[[ Supplied data open ]]
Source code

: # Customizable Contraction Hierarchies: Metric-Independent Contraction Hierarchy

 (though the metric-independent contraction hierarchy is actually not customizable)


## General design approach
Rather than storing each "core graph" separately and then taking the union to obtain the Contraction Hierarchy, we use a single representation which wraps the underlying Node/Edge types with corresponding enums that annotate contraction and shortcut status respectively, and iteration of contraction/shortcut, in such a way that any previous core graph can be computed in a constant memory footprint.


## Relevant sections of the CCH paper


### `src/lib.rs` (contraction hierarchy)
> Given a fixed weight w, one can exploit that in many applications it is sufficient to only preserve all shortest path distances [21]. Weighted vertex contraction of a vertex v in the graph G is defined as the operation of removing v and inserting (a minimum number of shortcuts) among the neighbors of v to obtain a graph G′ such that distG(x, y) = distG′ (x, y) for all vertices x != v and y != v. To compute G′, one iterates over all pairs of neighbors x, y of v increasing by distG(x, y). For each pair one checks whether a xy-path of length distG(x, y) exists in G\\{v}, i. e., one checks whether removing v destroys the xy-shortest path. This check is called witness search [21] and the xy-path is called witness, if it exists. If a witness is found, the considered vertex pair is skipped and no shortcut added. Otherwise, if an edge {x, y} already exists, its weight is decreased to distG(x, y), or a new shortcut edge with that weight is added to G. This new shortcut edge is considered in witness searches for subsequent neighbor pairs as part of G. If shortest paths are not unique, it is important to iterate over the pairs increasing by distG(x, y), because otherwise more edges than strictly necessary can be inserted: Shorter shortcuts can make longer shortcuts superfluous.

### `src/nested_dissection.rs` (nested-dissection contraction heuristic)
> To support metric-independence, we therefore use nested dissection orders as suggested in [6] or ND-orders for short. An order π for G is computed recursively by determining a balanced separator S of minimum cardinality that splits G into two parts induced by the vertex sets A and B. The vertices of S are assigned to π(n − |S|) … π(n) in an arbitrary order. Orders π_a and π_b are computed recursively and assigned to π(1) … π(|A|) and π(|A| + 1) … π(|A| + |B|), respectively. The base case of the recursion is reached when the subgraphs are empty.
[[ Supplied data closed ]]
**Exercise requirements**.
Working from the material above, retype exactly the lines from the one with "Rather than storing" through the one with "longer shortcuts superfluous.", both included, and only those lines.

**Task response**.
Rather than storing each "core graph" separately and then taking the union to obtain the Contraction Hierarchy, we use a single representation which wraps the underlying Node/Edge types with corresponding enums that annotate contraction and shortcut status respectively, and iteration of contraction/shortcut, in such a way that any previous core graph can be computed in a constant memory footprint.


## Relevant sections of the CCH paper


### `src/lib.rs` (contraction hierarchy)
> Given a fixed weight w, one can exploit that in many applications it is sufficient to only preserve all shortest path distances [21]. Weighted vertex contraction of a vertex v in the graph G is defined as the operation of removing v and inserting (a minimum number of shortcuts) among the neighbors of v to obtain a graph G′ such that distG(x, y) = distG′ (x, y) for all vertices x != v and y != v. To compute G′, one iterates over all pairs of neighbors x, y of v increasing by distG(x, y). For each pair one checks whether a xy-path of length distG(x, y) exists in G\\{v}, i. e., one checks whether removing v destroys the xy-shortest path. This check is called witness search [21] and the xy-path is called witness, if it exists. If a witness is found, the considered vertex pair is skipped and no shortcut added. Otherwise, if an edge {x, y} already exists, its weight is decreased to distG(x, y), or a new shortcut edge with that weight is added to G. This new shortcut edge is considered in witness searches for subsequent neighbor pairs as part of G. If shortest paths are not unique, it is important to iterate over the pairs increasing by distG(x, y), because otherwise more edges than strictly necessary can be inserted: Shorter shortcuts can make longer shortcuts superfluous.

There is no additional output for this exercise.